I originally was going to put this in the Pokemon_Scrape.ipynb, but I realized there was a lot of cleaning that had to be done so I am bringing it to this new file to keep things more organized.

# API Connection

Pokemon Showdown (the website I play pokemon on) has an API where you can get their pokedex and move data information. I'm just going to access that here and then download it myself.

In [68]:
import numpy as np
import pandas as pd
import matplotlib.pyplot as plt
import seaborn as sns
import requests
print('setup complete')

setup complete


In [69]:
pokemon_df = pd.read_csv('Natdex_Data.csv')

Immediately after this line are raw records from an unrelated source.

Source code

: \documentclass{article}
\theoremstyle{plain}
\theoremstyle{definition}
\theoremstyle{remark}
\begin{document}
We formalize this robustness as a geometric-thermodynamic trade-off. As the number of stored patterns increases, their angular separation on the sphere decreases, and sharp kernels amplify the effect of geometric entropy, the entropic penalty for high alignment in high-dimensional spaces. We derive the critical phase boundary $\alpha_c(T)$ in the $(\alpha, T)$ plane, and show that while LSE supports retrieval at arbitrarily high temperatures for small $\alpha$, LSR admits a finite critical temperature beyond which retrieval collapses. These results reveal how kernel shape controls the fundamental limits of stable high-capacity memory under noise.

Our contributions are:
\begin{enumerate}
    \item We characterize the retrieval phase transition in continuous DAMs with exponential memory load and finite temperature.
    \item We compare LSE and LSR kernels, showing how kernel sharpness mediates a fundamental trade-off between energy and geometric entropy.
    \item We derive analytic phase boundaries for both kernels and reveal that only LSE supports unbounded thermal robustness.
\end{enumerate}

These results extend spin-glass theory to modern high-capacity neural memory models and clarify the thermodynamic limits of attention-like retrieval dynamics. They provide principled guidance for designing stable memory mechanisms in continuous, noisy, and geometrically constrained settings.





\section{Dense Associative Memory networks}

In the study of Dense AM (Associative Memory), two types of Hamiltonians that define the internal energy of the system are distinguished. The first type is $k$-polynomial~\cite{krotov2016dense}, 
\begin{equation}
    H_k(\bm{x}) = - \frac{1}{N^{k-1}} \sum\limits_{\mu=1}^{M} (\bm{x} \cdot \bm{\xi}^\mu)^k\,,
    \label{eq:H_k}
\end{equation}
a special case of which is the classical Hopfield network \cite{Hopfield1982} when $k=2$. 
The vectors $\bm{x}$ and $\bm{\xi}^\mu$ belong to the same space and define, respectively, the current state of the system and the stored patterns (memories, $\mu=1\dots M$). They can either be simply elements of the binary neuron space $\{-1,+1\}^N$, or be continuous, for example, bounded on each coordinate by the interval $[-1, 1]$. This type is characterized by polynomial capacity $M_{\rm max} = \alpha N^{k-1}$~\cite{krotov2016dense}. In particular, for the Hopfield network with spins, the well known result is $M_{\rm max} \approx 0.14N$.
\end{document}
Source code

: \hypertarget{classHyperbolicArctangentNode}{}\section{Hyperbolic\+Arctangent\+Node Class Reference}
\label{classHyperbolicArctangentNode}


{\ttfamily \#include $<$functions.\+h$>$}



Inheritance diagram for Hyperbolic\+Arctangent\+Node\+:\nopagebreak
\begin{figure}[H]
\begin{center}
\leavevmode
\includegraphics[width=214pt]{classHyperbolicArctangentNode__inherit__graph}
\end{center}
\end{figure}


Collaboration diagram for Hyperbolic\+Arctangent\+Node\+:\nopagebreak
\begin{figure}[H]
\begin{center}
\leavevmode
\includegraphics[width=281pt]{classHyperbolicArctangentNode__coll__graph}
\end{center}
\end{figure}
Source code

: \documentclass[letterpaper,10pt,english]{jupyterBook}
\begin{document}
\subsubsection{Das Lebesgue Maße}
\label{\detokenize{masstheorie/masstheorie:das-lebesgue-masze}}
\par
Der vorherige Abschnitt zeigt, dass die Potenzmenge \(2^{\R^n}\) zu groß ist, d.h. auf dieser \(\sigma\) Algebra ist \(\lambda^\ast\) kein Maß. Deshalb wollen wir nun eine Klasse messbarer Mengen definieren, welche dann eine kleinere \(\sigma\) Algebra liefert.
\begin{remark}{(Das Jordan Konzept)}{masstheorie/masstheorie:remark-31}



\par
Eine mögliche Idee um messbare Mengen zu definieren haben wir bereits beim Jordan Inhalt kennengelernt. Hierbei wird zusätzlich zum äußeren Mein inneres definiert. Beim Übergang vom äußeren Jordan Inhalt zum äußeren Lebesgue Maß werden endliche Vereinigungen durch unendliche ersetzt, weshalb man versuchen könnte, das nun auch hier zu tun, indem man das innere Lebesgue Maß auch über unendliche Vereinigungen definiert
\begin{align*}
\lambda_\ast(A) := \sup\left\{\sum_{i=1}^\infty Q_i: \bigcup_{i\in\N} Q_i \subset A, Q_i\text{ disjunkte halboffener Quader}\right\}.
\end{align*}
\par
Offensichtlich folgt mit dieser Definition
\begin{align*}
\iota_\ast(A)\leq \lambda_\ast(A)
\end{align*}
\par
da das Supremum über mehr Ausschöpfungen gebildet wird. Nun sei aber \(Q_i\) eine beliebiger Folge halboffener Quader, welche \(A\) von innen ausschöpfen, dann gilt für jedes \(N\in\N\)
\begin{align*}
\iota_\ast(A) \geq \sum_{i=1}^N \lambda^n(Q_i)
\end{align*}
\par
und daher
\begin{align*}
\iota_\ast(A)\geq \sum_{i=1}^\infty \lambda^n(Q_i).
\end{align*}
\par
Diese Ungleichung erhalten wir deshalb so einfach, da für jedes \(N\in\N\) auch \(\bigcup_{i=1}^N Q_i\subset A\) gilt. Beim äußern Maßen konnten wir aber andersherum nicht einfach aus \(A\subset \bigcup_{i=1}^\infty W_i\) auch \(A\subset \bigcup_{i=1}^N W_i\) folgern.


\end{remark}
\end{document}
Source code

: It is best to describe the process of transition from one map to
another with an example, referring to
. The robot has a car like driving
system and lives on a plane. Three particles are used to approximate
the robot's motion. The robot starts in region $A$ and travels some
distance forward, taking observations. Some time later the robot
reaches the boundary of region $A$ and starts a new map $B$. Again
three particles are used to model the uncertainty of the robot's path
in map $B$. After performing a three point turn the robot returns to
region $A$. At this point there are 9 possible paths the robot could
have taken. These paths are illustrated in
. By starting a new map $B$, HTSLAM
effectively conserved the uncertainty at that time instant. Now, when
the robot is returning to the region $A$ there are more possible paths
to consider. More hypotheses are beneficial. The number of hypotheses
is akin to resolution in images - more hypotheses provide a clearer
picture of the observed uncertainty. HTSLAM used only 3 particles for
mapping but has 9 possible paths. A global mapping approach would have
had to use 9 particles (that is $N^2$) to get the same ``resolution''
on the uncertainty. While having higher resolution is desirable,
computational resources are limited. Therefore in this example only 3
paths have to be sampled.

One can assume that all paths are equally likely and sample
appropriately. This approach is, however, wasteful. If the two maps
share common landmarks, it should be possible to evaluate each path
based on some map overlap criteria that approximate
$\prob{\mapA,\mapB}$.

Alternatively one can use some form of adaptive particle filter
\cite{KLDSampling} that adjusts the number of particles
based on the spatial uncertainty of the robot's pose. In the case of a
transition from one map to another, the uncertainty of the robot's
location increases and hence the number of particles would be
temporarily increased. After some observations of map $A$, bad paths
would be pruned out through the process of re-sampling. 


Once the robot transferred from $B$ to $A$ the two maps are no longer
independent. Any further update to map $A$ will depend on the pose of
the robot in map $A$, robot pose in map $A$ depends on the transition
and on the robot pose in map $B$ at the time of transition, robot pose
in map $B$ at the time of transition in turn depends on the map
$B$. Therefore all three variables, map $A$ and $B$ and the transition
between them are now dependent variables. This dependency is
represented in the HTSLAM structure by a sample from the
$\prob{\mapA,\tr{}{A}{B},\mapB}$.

# The below line of code is to add functionality even when Natdex_Data.csv already has isLegend and isFinal as columns. 
# When this file was first being written, this line was not included and not needed
pokemon_df = pokemon_df.drop(['isLegend', 'isFinal'], axis=1)

pokemon_df.head()

Unnamed: 0,name,type1,type2,ability1,ability2,hiddenability,hp,atk,physdef,spatk,spdef,speed,bst,alternate
0,Bulbasaur,grass,poison,Overgrow,Chlorophyll,,45,49,49,65,65,45,318,False
1,Ivysaur,grass,poison,Overgrow,Chlorophyll,,60,62,63,80,80,60,405,False
2,Venusaur,grass,poison,Overgrow,Chlorophyll,,80,82,83,100,100,80,525,False
3,Charmander,fire,,Blaze,Solar Power,,39,52,43,60,50,65,309,False
4,Charmeleon,fire,,Blaze,Solar Power,,58,64,58,80,65,80,405,False


In [70]:
response = requests.get("https://play.pokemonshowdown.com/data/pokedex.json")
pokedex_df = pd.DataFrame.from_dict(response.json(), orient='index')

In [71]:
pokedex_df.columns

Index(['num', 'name', 'types', 'genderRatio', 'baseStats', 'abilities',
       'heightm', 'weightkg', 'color', 'evos', 'eggGroups', 'tier',
       'isNonstandard', 'prevo', 'evoLevel', 'otherFormes', 'formeOrder',
       'canGigantamax', 'baseSpecies', 'forme', 'requiredItem', 'changesFrom',
       'evoCondition', 'evoType', 'gender', 'gen', 'evoItem', 'evoRegion',
       'canHatch', 'evoMove', 'tags', 'baseForme', 'cosmeticFormes', 'maxHP',
       'requiredAbility', 'battleOnly', 'requiredMove', 'requiredItems',
       'cannotDynamax'],
      dtype='object')

As it happens, the only useful information I can glean from this data is whether it is legendary or mythical or not and where it is in the evolutionary line. After I engineer those features, I just need to add them with my original data. The other information that I want: usage, tiering, move descriptions, ability descriptions, will need to be gotten from other data sources. Showdown has more data like this that I can use so I'll get it from there. For now, I just need to engineer the tags.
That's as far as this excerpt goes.